TASK TO CARRY OUT
Copied exactly and without pictures, the lines from the beginning of the entries through the one that holds "should have been" should form the entire reply.

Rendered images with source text
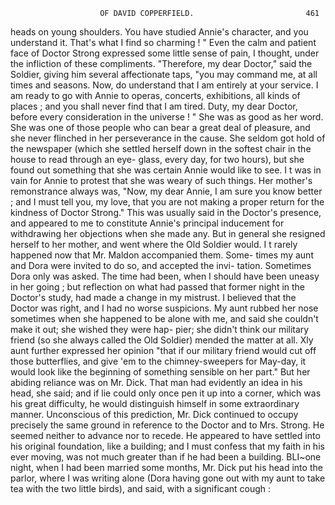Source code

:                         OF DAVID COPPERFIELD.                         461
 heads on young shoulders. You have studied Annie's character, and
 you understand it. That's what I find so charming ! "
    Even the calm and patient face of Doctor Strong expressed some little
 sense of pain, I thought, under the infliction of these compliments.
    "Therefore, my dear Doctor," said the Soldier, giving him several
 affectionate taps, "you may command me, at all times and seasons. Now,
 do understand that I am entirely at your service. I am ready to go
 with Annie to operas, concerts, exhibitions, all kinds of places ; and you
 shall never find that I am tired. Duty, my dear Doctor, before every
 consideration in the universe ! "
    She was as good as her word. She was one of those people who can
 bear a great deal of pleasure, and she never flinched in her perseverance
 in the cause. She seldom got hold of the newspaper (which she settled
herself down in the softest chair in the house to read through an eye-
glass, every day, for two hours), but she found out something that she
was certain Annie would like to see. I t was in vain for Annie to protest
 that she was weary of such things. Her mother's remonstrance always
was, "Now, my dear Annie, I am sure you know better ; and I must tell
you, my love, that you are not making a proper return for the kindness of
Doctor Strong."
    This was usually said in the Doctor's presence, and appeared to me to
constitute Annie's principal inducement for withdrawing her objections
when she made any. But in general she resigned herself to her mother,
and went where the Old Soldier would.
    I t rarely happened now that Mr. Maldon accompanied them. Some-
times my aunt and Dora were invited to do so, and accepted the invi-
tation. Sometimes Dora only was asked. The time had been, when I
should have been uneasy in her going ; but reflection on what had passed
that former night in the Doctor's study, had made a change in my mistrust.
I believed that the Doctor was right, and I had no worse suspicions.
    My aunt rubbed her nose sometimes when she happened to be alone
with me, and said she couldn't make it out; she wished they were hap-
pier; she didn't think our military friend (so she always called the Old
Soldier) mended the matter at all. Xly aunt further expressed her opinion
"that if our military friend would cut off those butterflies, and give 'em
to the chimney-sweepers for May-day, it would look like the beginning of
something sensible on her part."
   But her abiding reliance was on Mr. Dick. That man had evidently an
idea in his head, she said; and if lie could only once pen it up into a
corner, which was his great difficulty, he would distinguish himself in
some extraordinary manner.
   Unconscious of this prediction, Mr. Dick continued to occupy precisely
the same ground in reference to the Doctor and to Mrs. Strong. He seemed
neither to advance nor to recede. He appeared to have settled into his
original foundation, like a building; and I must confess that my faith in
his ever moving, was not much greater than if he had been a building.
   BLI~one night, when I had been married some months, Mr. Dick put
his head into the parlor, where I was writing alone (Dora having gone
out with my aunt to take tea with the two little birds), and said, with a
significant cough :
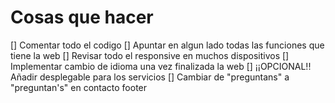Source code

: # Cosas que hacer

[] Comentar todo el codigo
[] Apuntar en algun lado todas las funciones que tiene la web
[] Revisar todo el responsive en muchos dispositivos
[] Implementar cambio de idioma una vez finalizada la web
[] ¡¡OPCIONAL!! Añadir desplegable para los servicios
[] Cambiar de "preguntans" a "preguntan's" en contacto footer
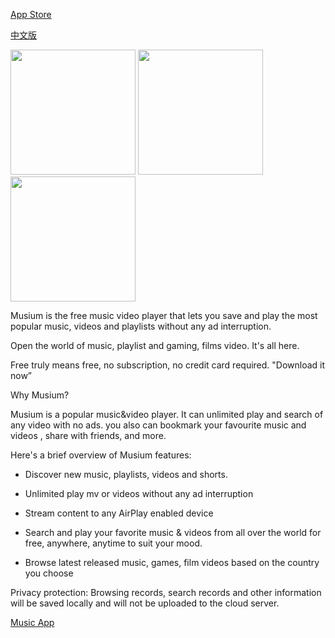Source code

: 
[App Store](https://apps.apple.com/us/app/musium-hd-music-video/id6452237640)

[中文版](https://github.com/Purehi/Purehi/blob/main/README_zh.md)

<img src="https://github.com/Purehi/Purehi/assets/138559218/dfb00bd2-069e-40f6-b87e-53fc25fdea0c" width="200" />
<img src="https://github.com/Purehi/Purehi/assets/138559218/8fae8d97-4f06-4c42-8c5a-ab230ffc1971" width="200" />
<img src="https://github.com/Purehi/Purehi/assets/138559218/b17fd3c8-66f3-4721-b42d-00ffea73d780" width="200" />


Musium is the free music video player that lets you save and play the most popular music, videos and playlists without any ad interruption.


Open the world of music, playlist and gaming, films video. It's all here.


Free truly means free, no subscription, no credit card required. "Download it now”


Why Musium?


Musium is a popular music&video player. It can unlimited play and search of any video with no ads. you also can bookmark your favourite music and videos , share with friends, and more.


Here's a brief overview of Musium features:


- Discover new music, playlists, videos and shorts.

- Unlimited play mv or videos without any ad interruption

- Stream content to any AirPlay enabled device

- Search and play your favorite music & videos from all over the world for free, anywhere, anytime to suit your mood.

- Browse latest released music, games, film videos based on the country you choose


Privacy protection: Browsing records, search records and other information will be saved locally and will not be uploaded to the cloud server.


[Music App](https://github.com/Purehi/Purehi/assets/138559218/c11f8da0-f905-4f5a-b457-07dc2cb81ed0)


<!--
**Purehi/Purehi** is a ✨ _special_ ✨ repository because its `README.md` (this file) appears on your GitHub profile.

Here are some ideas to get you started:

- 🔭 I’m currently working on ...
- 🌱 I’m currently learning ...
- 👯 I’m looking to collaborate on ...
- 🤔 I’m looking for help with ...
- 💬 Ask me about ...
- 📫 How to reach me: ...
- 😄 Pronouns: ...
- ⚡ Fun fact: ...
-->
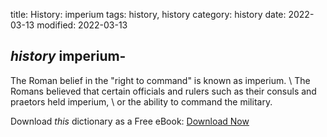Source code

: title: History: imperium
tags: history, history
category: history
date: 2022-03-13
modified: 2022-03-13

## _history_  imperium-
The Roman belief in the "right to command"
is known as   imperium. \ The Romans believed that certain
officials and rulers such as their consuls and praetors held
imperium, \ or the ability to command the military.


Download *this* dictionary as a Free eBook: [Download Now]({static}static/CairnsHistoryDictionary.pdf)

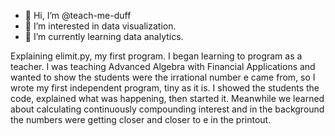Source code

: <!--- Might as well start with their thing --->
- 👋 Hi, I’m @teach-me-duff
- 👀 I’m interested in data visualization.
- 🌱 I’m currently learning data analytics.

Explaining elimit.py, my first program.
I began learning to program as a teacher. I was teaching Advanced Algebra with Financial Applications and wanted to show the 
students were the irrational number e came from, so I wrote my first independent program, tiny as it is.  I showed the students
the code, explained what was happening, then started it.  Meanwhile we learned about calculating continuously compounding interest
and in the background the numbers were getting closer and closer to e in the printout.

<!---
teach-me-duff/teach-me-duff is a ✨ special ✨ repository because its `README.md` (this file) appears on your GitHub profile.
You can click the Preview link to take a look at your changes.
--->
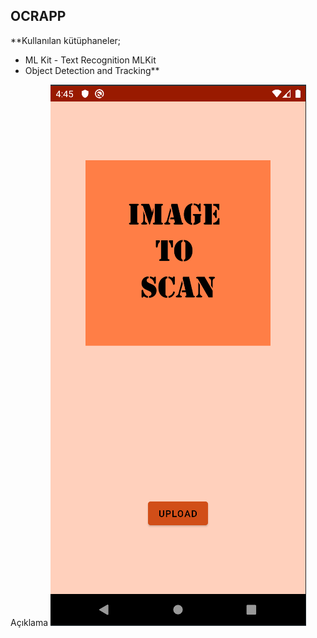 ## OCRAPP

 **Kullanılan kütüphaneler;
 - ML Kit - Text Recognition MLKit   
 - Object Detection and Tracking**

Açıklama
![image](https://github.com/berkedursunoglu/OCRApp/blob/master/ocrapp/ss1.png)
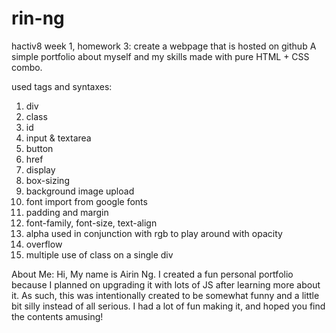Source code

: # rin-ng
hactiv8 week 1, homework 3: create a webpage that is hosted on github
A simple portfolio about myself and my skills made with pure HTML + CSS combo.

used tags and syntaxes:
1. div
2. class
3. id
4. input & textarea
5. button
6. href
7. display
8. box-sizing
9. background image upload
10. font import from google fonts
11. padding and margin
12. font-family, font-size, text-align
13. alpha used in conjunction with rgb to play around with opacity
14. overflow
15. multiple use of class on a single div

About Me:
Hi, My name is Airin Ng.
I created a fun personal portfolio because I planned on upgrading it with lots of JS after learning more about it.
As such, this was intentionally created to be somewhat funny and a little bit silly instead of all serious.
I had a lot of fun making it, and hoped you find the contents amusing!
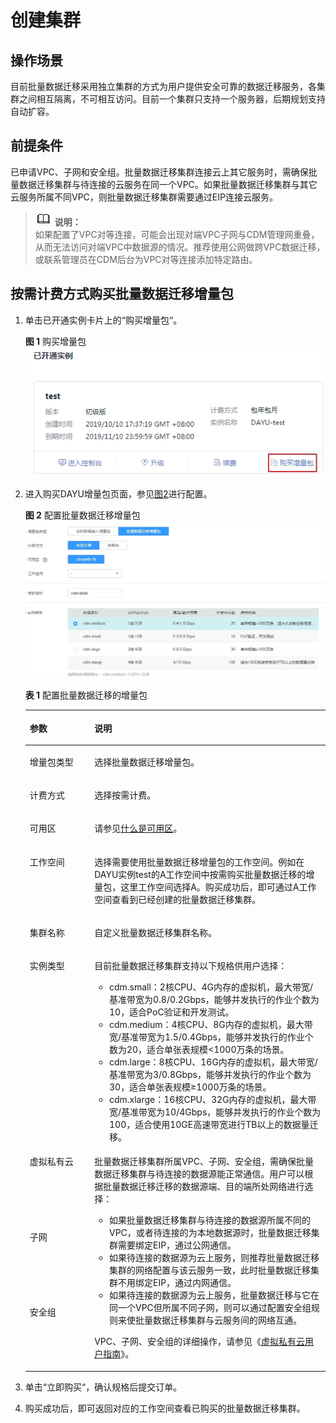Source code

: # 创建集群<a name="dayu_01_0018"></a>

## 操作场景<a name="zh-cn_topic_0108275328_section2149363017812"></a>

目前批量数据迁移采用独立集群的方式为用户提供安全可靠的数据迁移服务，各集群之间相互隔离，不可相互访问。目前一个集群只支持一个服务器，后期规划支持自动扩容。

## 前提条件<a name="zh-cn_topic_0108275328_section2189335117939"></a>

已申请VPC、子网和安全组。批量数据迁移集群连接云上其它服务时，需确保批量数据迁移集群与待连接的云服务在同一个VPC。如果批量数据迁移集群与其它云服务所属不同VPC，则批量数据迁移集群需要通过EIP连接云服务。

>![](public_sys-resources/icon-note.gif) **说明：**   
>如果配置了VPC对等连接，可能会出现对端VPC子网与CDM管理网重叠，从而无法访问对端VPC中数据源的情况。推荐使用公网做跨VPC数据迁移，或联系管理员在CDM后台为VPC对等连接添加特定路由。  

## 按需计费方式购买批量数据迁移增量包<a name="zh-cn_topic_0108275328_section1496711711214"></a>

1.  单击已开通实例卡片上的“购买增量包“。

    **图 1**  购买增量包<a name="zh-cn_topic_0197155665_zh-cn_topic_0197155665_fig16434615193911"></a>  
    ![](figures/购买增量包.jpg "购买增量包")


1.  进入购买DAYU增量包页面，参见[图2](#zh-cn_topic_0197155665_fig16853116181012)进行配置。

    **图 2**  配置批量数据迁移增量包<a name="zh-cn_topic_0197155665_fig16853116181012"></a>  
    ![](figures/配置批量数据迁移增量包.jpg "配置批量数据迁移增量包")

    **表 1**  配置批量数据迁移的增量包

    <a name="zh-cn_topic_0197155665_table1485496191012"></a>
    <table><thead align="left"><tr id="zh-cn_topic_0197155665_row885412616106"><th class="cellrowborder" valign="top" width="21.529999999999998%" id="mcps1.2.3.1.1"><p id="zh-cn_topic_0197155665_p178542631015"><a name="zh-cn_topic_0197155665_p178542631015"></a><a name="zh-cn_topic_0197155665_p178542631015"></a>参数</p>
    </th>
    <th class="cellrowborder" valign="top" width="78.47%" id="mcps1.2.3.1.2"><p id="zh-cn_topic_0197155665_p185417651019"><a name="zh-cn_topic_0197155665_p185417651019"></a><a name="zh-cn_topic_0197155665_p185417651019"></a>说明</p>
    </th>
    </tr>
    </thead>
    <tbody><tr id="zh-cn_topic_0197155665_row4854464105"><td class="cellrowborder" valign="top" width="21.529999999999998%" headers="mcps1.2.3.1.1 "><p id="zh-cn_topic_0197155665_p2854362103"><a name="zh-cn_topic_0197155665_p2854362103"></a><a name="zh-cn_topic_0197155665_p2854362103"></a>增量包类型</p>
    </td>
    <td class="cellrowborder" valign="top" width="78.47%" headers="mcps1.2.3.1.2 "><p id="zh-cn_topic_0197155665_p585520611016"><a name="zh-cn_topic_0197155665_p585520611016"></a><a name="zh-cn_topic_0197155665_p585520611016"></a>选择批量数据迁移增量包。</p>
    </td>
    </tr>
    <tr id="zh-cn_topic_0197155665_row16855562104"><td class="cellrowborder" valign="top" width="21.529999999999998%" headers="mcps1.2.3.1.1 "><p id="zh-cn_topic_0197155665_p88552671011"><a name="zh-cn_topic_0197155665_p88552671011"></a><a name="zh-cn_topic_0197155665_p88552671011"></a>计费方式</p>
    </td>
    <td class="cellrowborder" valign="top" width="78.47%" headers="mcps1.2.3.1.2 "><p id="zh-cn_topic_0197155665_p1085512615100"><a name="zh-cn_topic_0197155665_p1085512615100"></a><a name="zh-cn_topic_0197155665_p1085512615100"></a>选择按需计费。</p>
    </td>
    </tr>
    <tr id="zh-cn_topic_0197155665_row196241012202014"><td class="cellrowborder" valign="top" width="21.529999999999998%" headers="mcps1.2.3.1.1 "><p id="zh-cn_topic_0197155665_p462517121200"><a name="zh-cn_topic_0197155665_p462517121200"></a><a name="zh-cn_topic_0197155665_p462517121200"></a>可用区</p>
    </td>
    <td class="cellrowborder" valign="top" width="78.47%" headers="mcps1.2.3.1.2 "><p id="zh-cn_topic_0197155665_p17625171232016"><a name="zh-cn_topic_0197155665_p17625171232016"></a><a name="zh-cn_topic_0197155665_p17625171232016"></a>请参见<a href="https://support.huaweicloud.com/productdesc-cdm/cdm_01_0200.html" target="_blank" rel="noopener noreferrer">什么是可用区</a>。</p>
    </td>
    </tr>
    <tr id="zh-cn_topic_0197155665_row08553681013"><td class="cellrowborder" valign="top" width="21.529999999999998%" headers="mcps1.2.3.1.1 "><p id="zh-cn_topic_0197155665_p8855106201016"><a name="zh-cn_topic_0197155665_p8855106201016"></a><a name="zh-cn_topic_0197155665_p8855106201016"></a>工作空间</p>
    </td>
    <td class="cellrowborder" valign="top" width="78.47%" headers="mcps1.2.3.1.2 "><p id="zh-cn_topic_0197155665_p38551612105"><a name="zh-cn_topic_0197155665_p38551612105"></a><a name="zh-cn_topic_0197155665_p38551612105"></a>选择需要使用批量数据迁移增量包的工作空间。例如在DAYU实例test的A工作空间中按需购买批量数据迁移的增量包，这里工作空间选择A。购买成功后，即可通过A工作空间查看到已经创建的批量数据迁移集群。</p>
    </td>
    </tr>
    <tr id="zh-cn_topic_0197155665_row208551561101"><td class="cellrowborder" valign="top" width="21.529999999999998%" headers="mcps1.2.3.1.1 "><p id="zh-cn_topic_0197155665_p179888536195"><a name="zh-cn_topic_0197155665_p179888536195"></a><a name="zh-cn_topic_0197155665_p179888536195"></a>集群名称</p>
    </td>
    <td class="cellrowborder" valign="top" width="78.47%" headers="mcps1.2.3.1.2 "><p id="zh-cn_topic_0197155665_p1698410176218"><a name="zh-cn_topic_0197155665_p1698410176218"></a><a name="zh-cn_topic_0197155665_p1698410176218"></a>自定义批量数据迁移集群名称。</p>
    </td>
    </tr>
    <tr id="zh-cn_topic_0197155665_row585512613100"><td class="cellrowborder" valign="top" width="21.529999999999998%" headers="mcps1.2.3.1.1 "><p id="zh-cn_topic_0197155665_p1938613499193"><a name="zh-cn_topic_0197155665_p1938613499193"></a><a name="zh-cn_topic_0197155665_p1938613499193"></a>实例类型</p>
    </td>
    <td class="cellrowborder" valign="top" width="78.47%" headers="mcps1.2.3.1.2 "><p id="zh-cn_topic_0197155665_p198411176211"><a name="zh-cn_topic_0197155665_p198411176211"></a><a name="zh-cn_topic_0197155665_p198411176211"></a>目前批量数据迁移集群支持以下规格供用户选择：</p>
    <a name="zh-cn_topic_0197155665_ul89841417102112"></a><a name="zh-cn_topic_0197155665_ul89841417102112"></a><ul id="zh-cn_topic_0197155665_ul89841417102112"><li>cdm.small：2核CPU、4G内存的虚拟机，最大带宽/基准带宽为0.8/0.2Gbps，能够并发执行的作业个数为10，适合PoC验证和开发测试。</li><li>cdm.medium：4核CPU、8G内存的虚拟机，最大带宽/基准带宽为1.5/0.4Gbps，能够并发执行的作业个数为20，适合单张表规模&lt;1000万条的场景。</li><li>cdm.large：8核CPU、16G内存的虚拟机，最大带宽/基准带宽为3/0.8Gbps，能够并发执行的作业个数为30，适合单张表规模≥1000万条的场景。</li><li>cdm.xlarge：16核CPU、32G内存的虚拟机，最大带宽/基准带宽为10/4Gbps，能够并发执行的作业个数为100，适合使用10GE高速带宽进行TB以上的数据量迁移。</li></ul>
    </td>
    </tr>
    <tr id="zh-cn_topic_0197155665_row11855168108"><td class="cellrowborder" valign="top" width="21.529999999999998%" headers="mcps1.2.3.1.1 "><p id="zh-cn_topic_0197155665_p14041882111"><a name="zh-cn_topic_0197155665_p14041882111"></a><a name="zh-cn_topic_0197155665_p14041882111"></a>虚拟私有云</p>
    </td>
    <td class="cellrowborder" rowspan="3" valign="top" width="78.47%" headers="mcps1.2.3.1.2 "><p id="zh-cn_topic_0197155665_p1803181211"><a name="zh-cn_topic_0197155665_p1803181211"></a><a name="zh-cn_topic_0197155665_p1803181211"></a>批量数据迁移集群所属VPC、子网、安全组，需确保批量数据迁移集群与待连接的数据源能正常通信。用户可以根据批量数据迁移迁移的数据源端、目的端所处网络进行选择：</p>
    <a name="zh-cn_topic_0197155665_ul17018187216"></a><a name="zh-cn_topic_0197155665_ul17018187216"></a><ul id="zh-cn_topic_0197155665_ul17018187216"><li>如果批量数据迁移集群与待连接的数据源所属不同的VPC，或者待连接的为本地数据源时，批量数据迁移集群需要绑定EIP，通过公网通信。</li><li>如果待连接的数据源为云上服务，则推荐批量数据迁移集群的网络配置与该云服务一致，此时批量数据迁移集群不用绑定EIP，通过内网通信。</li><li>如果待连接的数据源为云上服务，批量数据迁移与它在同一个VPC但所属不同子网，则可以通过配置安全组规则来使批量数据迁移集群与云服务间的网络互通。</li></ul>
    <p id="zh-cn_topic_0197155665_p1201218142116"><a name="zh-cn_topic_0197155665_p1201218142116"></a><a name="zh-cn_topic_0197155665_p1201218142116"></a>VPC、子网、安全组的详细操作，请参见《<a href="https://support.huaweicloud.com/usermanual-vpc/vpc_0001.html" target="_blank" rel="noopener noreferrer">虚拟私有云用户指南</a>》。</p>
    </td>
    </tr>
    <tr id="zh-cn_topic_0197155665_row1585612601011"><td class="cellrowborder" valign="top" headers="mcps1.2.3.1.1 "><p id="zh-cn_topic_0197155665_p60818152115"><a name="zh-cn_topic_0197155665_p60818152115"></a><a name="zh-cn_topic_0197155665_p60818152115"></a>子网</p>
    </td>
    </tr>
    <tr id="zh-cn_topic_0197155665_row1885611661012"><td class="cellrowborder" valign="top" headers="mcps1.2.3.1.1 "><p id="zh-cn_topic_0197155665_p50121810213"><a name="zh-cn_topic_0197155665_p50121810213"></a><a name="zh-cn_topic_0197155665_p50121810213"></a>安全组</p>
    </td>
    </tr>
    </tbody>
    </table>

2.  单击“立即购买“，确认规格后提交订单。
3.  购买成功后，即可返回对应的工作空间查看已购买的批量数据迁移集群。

WRITTEN ANSWER
Source code

:                         OF DAVID COPPERFIELD.                         461
 heads on young shoulders. You have studied Annie's character, and
 you understand it. That's what I find so charming ! "
    Even the calm and patient face of Doctor Strong expressed some little
 sense of pain, I thought, under the infliction of these compliments.
    "Therefore, my dear Doctor," said the Soldier, giving him several
 affectionate taps, "you may command me, at all times and seasons. Now,
 do understand that I am entirely at your service. I am ready to go
 with Annie to operas, concerts, exhibitions, all kinds of places ; and you
 shall never find that I am tired. Duty, my dear Doctor, before every
 consideration in the universe ! "
    She was as good as her word. She was one of those people who can
 bear a great deal of pleasure, and she never flinched in her perseverance
 in the cause. She seldom got hold of the newspaper (which she settled
herself down in the softest chair in the house to read through an eye-
glass, every day, for two hours), but she found out something that she
was certain Annie would like to see. I t was in vain for Annie to protest
 that she was weary of such things. Her mother's remonstrance always
was, "Now, my dear Annie, I am sure you know better ; and I must tell
you, my love, that you are not making a proper return for the kindness of
Doctor Strong."
    This was usually said in the Doctor's presence, and appeared to me to
constitute Annie's principal inducement for withdrawing her objections
when she made any. But in general she resigned herself to her mother,
and went where the Old Soldier would.
    I t rarely happened now that Mr. Maldon accompanied them. Some-
times my aunt and Dora were invited to do so, and accepted the invi-
tation. Sometimes Dora only was asked. The time had been, when I
should have been uneasy in her going ; but reflection on what had passed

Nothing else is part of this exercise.